Il Comune punta a riqualificare l’impianto con ampliamento posti e apertura del terzo anello. Obiettivo: non escludere Napoli dagli Europei

stadio Maradona
stadio Maradona

Il futuro dello Stadio Diego Armando Maradona resta al centro del dibattito politico e sportivo cittadino. A fare il punto della situazione è stata Emanuela Ferrante, Assessore allo Sport del Comune di Napoli, intervenuta in diretta su Radio Goal, ai microfoni di Kiss Kiss Napoli. Ferrante ha ribadito la linea tracciata dall’amministrazione: la strada del restyling è l’unica percorribile per garantire un impianto all’altezza delle ambizioni della città, soprattutto in vista di Euro 2032.

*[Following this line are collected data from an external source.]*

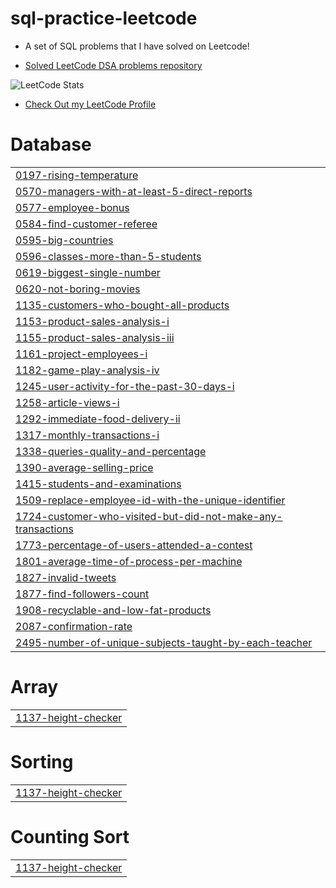# sql-practice-leetcode
- A set of SQL problems that I have solved on Leetcode!

- [Solved LeetCode DSA problems repository](https://github.com/HirenRupchandani/leetcode-submissions)

![LeetCode Stats](https://leetcard.jacoblin.cool/Hiren_Rupchandani?theme=dark&font=Voces&ext=heatmap)

- [Check Out my LeetCode Profile](https://leetcode.com/u/Hiren_Rupchandani/)


# Database
|  |
| ------- |
| [0197-rising-temperature](https://github.com/HirenRupchandani/sql-practice-leetcode/tree/master/0197-rising-temperature) |
| [0570-managers-with-at-least-5-direct-reports](https://github.com/HirenRupchandani/sql-practice-leetcode/tree/master/0570-managers-with-at-least-5-direct-reports) |
| [0577-employee-bonus](https://github.com/HirenRupchandani/sql-practice-leetcode/tree/master/0577-employee-bonus) |
| [0584-find-customer-referee](https://github.com/HirenRupchandani/sql-practice-leetcode/tree/master/0584-find-customer-referee) |
| [0595-big-countries](https://github.com/HirenRupchandani/sql-practice-leetcode/tree/master/0595-big-countries) |
| [0596-classes-more-than-5-students](https://github.com/HirenRupchandani/sql-practice-leetcode/tree/master/0596-classes-more-than-5-students) |
| [0619-biggest-single-number](https://github.com/HirenRupchandani/sql-practice-leetcode/tree/master/0619-biggest-single-number) |
| [0620-not-boring-movies](https://github.com/HirenRupchandani/sql-practice-leetcode/tree/master/0620-not-boring-movies) |
| [1135-customers-who-bought-all-products](https://github.com/HirenRupchandani/sql-practice-leetcode/tree/master/1135-customers-who-bought-all-products) |
| [1153-product-sales-analysis-i](https://github.com/HirenRupchandani/sql-practice-leetcode/tree/master/1153-product-sales-analysis-i) |
| [1155-product-sales-analysis-iii](https://github.com/HirenRupchandani/sql-practice-leetcode/tree/master/1155-product-sales-analysis-iii) |
| [1161-project-employees-i](https://github.com/HirenRupchandani/sql-practice-leetcode/tree/master/1161-project-employees-i) |
| [1182-game-play-analysis-iv](https://github.com/HirenRupchandani/sql-practice-leetcode/tree/master/1182-game-play-analysis-iv) |
| [1245-user-activity-for-the-past-30-days-i](https://github.com/HirenRupchandani/sql-practice-leetcode/tree/master/1245-user-activity-for-the-past-30-days-i) |
| [1258-article-views-i](https://github.com/HirenRupchandani/sql-practice-leetcode/tree/master/1258-article-views-i) |
| [1292-immediate-food-delivery-ii](https://github.com/HirenRupchandani/sql-practice-leetcode/tree/master/1292-immediate-food-delivery-ii) |
| [1317-monthly-transactions-i](https://github.com/HirenRupchandani/sql-practice-leetcode/tree/master/1317-monthly-transactions-i) |
| [1338-queries-quality-and-percentage](https://github.com/HirenRupchandani/sql-practice-leetcode/tree/master/1338-queries-quality-and-percentage) |
| [1390-average-selling-price](https://github.com/HirenRupchandani/sql-practice-leetcode/tree/master/1390-average-selling-price) |
| [1415-students-and-examinations](https://github.com/HirenRupchandani/sql-practice-leetcode/tree/master/1415-students-and-examinations) |
| [1509-replace-employee-id-with-the-unique-identifier](https://github.com/HirenRupchandani/sql-practice-leetcode/tree/master/1509-replace-employee-id-with-the-unique-identifier) |
| [1724-customer-who-visited-but-did-not-make-any-transactions](https://github.com/HirenRupchandani/sql-practice-leetcode/tree/master/1724-customer-who-visited-but-did-not-make-any-transactions) |
| [1773-percentage-of-users-attended-a-contest](https://github.com/HirenRupchandani/sql-practice-leetcode/tree/master/1773-percentage-of-users-attended-a-contest) |
| [1801-average-time-of-process-per-machine](https://github.com/HirenRupchandani/sql-practice-leetcode/tree/master/1801-average-time-of-process-per-machine) |
| [1827-invalid-tweets](https://github.com/HirenRupchandani/sql-practice-leetcode/tree/master/1827-invalid-tweets) |
| [1877-find-followers-count](https://github.com/HirenRupchandani/sql-practice-leetcode/tree/master/1877-find-followers-count) |
| [1908-recyclable-and-low-fat-products](https://github.com/HirenRupchandani/sql-practice-leetcode/tree/master/1908-recyclable-and-low-fat-products) |
| [2087-confirmation-rate](https://github.com/HirenRupchandani/sql-practice-leetcode/tree/master/2087-confirmation-rate) |
| [2495-number-of-unique-subjects-taught-by-each-teacher](https://github.com/HirenRupchandani/sql-practice-leetcode/tree/master/2495-number-of-unique-subjects-taught-by-each-teacher) |
# Array
|  |
| ------- |
| [1137-height-checker](https://github.com/HirenRupchandani/sql-practice-leetcode/tree/master/1137-height-checker) |
# Sorting
|  |
| ------- |
| [1137-height-checker](https://github.com/HirenRupchandani/sql-practice-leetcode/tree/master/1137-height-checker) |
# Counting Sort
|  |
| ------- |
| [1137-height-checker](https://github.com/HirenRupchandani/sql-practice-leetcode/tree/master/1137-height-checker) |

Restyling e ampliamento della capienza

“Il restyling del Maradona è l’unica strada possibile”, ha spiegato Ferrante. “È stata la prima indicazione data dal sindaco Manfredi e su quella stiamo lavorando, anche in assenza di un progetto presentato ufficialmente dal Calcio Napoli”. L’obiettivo è aumentare i posti disponibili per venire incontro alla crescente richiesta di biglietti e aprire anche il terzo anello, finora inutilizzato. Prevista anche la conservazione della pista d’atletica, sul modello dell’Olimpico di Roma, per mantenere la vocazione polifunzionale dell’impianto.

Euro 2032, il rischio esclusione e la risposta del Comune

La mancata citazione del Maradona da parte del presidente FIGC Gabriele Gravina tra gli stadi potenzialmente coinvolti in Euro 2032 ha fatto discutere. Ferrante ha espresso il disappunto del Comune: “Non si può sentire che Gravina non menzioni lo stadio di Napoli tra i papabili. Faremo di tutto per esserci. Napoli non ha nulla da invidiare ad altre città”.

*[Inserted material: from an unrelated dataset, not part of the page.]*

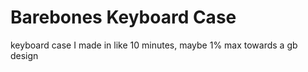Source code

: # Barebones Keyboard Case
 keyboard case I made in like 10 minutes, maybe 1% max towards a gb design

In attesa dell’ammissione ufficiale tra le sedi ospitanti, l’amministrazione lavora su un adattamento funzionale dell’impianto che consenta di rispettare i requisiti UEFA, anche in assenza di una progettazione condivisa con il club di De Laurentiis.

Lavori senza stop alle partite

Una delle priorità per il Comune è evitare che il Napoli debba giocare altrove durante i lavori. “L’idea è non chiudere lo stadio durante le partite della squadra. Questa è la soluzione migliore a cui stiamo pensando”, ha assicurato l’assessore. Un messaggio chiaro rivolto sia alla tifoseria sia al club, con l’intento di garantire continuità sportiva mentre si procede con la riqualificazione.